Task goal
In the material below, identify each line bearing the word "certain". Reproduce those lines.

Supplied data

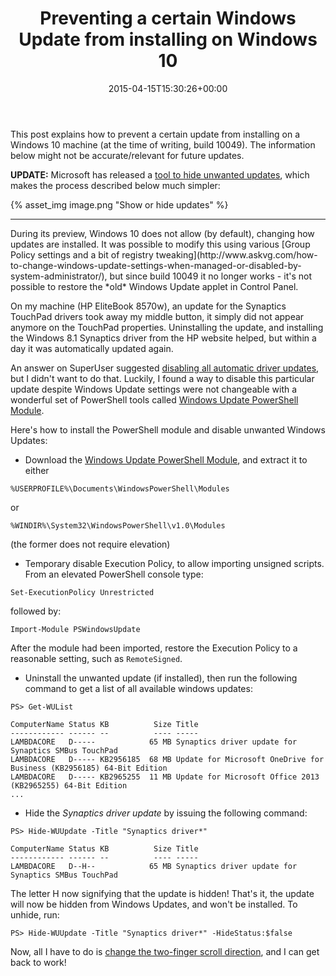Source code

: ﻿---
title: Preventing a certain Windows Update from installing on Windows 10
date: 2015-04-15T15:30:26+00:00
---
This post explains how to prevent a certain update from installing on a Windows 10 machine (at the time of writing, build 10049). The information below might not be accurate/relevant for future updates.

<!-- more -->

**UPDATE:** Microsoft has released a [tool to hide unwanted updates](https://support.microsoft.com/en-us/kb/3073930), which makes the process described below much simpler:

{% asset_img image.png "Show or hide updates" %}

<hr/>
During its preview, Windows 10 does not allow (by default), changing how updates are installed. It was possible to modify this using various [Group Policy settings and a bit of registry tweaking](http://www.askvg.com/how-to-change-windows-update-settings-when-managed-or-disabled-by-system-administrator/), but since build 10049 it no longer works - it's not possible to restore the *old* Windows Update applet in Control Panel.

On my machine (HP EliteBook 8570w), an update for the Synaptics TouchPad drivers took away my middle button, it simply did not appear anymore on the TouchPad properties. Uninstalling the update, and installing the Windows 8.1 Synaptics driver from the HP website helped, but within a day it was automatically updated again.

An answer on SuperUser suggested [disabling all automatic driver updates](http://superuser.com/a/665163/101), but I didn't want to do that. Luckily, I found a way to disable this particular update despite Windows Update settings were not changeable with a wonderful set of PowerShell tools called [Windows Update PowerShell Module](https://gallery.technet.microsoft.com/scriptcenter/2d191bcd-3308-4edd-9de2-88dff796b0bc).

Here's how to install the PowerShell module and disable unwanted Windows Updates:

  * Download the [Windows Update PowerShell Module](https://gallery.technet.microsoft.com/scriptcenter/2d191bcd-3308-4edd-9de2-88dff796b0bc), and extract it to either

```
%USERPROFILE%\Documents\WindowsPowerShell\Modules
```

or

```
%WINDIR%\System32\WindowsPowerShell\v1.0\Modules
```

(the former does not require elevation)

  * Temporary disable Execution Policy, to allow importing unsigned scripts. From an elevated PowerShell console type:

```
Set-ExecutionPolicy Unrestricted
```

followed by:

```
Import-Module PSWindowsUpdate
```

After the module had been imported, restore the Execution Policy to a reasonable setting, such as `RemoteSigned`.

  * Uninstall the unwanted update (if installed), then run the following command to get a list of all available windows updates:

```
PS> Get-WUList

ComputerName Status KB          Size Title
------------ ------ --          ---- -----
LAMBDACORE   D-----            65 MB Synaptics driver update for Synaptics SMBus TouchPad
LAMBDACORE   D----- KB2956185  68 MB Update for Microsoft OneDrive for Business (KB2956185) 64-Bit Edition
LAMBDACORE   D----- KB2965255  11 MB Update for Microsoft Office 2013 (KB2965255) 64-Bit Edition
...
```

  * Hide the *Synaptics driver update* by issuing the following command:

```
PS> Hide-WUUpdate -Title "Synaptics driver*"

ComputerName Status KB          Size Title
------------ ------ --          ---- -----
LAMBDACORE   D--H--            65 MB Synaptics driver update for Synaptics SMBus TouchPad
```

The letter H now signifying that the update is hidden! That's it, the update will now be hidden from Windows Updates, and won't be installed. To unhide, run:

```
PS> Hide-WUUpdate -Title "Synaptics driver*" -HideStatus:$false
```

Now, all I have to do is [change the two-finger scroll direction](/2013/12/how-to-change-two-finger-scroll-direction-in-synaptics-touchpad/), and I can get back to work!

Answer section
title: Preventing a certain Windows Update from installing on Windows 10
This post explains how to prevent a certain update from installing on a Windows 10 machine (at the time of writing, build 10049). The information below might not be accurate/relevant for future updates.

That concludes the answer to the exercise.